[EXERCISE BRIEF]: Every entry below must be retyped exactly, and the pictures must be left out.

[Records from a data source]:
+++

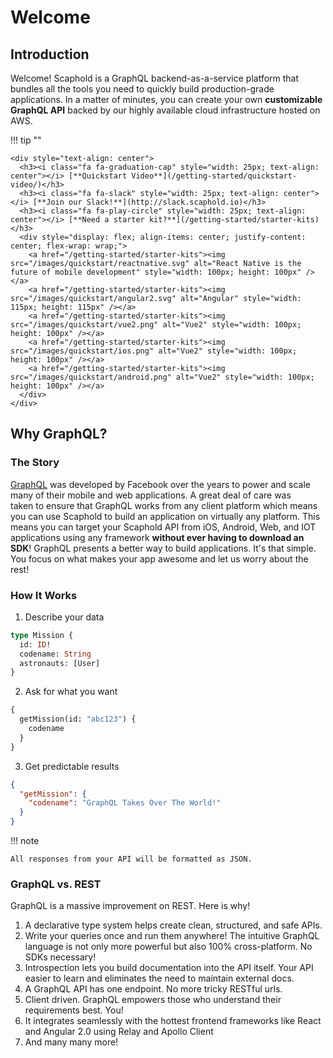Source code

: # Welcome

## Introduction

Welcome! Scaphold is a GraphQL backend-as-a-service platform that bundles all the tools you need to quickly build production-grade applications.
In a matter of minutes, you can create your own **customizable GraphQL API** backed by our highly available cloud infrastructure hosted on AWS.

!!! tip ""

    <div style="text-align: center">
      <h3><i class="fa fa-graduation-cap" style="width: 25px; text-align: center"></i> [**Quickstart Video**](/getting-started/quickstart-video/)</h3>
      <h3><i class="fa fa-slack" style="width: 25px; text-align: center"></i> [**Join our Slack!**](http://slack.scaphold.io)</h3>
      <h3><i class="fa fa-play-circle" style="width: 25px; text-align: center"></i> [**Need a starter kit?**](/getting-started/starter-kits)</h3>
      <div style="display: flex; align-items: center; justify-content: center; flex-wrap: wrap;">
        <a href="/getting-started/starter-kits"><img src="/images/quickstart/reactnative.svg" alt="React Native is the future of mobile development" style="width: 100px; height: 100px" /></a>
        <a href="/getting-started/starter-kits"><img src="/images/quickstart/angular2.svg" alt="Angular" style="width: 115px; height: 115px" /></a>
        <a href="/getting-started/starter-kits"><img src="/images/quickstart/vue2.png" alt="Vue2" style="width: 100px; height: 100px" /></a>
        <a href="/getting-started/starter-kits"><img src="/images/quickstart/ios.png" alt="Vue2" style="width: 100px; height: 100px" /></a>
        <a href="/getting-started/starter-kits"><img src="/images/quickstart/android.png" alt="Vue2" style="width: 100px; height: 100px" /></a>
      </div>
    </div>

## Why GraphQL?

### The Story

[GraphQL](http://graphql.org/) was developed by Facebook over the years to power and scale many of their mobile and web applications. A
great deal of care was taken to ensure that GraphQL works from any client platform which means you can use Scaphold to build an application
on virtually any platform. This means you can target your Scaphold API from iOS, Android, Web, and IOT applications using any framework
**without ever having to download an SDK**! GraphQL presents a better way to build applications. It's that simple. You focus on what makes
your app awesome and let us worry about the rest!

### How It Works

1. Describe your data
```graphql
type Mission {
  id: ID!
  codename: String
  astronauts: [User]
}
```

2. Ask for what you want
```graphql
{
  getMission(id: "abc123") {
    codename
  }
}
```

3. Get predictable results
```json
{
  "getMission": {
    "codename": "GraphQL Takes Over The World!"
  }
}
```

!!! note

    All responses from your API will be formatted as JSON.

### GraphQL vs. REST

GraphQL is a massive improvement on REST. Here is why!

1. A declarative type system helps create clean, structured, and safe APIs.
2. Write your queries once and run them anywhere! The intuitive GraphQL language is not only more powerful but also 100% cross-platform. No SDKs necessary!
3. Introspection lets you build documentation into the API itself. Your API easier to learn and eliminates the need to maintain external docs.
4. A GraphQL API has one endpoint. No more tricky RESTful urls.
5. Client driven. GraphQL empowers those who understand their requirements best. You!
6. It integrates seamlessly with the hottest frontend frameworks like React and Angular 2.0 using Relay and Apollo Client
7. And many many more!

+++

[RESULT]:
Source code

: # Welcome

## Introduction

Welcome! Scaphold is a GraphQL backend-as-a-service platform that bundles all the tools you need to quickly build production-grade applications.
In a matter of minutes, you can create your own **customizable GraphQL API** backed by our highly available cloud infrastructure hosted on AWS.

!!! tip ""

    <div style="text-align: center">
      <h3><i class="fa fa-graduation-cap" style="width: 25px; text-align: center"></i> [**Quickstart Video**](/getting-started/quickstart-video/)</h3>
      <h3><i class="fa fa-slack" style="width: 25px; text-align: center"></i> [**Join our Slack!**](http://slack.scaphold.io)</h3>
      <h3><i class="fa fa-play-circle" style="width: 25px; text-align: center"></i> [**Need a starter kit?**](/getting-started/starter-kits)</h3>
      <div style="display: flex; align-items: center; justify-content: center; flex-wrap: wrap;">
        <a href="/getting-started/starter-kits"><img src="/images/quickstart/reactnative.svg" alt="React Native is the future of mobile development" style="width: 100px; height: 100px" /></a>
        <a href="/getting-started/starter-kits"><img src="/images/quickstart/angular2.svg" alt="Angular" style="width: 115px; height: 115px" /></a>
        <a href="/getting-started/starter-kits"><img src="/images/quickstart/vue2.png" alt="Vue2" style="width: 100px; height: 100px" /></a>
        <a href="/getting-started/starter-kits"><img src="/images/quickstart/ios.png" alt="Vue2" style="width: 100px; height: 100px" /></a>
        <a href="/getting-started/starter-kits"><img src="/images/quickstart/android.png" alt="Vue2" style="width: 100px; height: 100px" /></a>
      </div>
    </div>

## Why GraphQL?

### The Story

[GraphQL](http://graphql.org/) was developed by Facebook over the years to power and scale many of their mobile and web applications. A
great deal of care was taken to ensure that GraphQL works from any client platform which means you can use Scaphold to build an application
on virtually any platform. This means you can target your Scaphold API from iOS, Android, Web, and IOT applications using any framework
**without ever having to download an SDK**! GraphQL presents a better way to build applications. It's that simple. You focus on what makes
your app awesome and let us worry about the rest!

### How It Works

1. Describe your data
```graphql
type Mission {
  id: ID!
  codename: String
  astronauts: [User]
}
```

2. Ask for what you want
```graphql
{
  getMission(id: "abc123") {
    codename
  }
}
```

3. Get predictable results
```json
{
  "getMission": {
    "codename": "GraphQL Takes Over The World!"
  }
}
```

!!! note

    All responses from your API will be formatted as JSON.

### GraphQL vs. REST

GraphQL is a massive improvement on REST. Here is why!

1. A declarative type system helps create clean, structured, and safe APIs.
2. Write your queries once and run them anywhere! The intuitive GraphQL language is not only more powerful but also 100% cross-platform. No SDKs necessary!
3. Introspection lets you build documentation into the API itself. Your API easier to learn and eliminates the need to maintain external docs.
4. A GraphQL API has one endpoint. No more tricky RESTful urls.
5. Client driven. GraphQL empowers those who understand their requirements best. You!
6. It integrates seamlessly with the hottest frontend frameworks like React and Angular 2.0 using Relay and Apollo Client
7. And many many more!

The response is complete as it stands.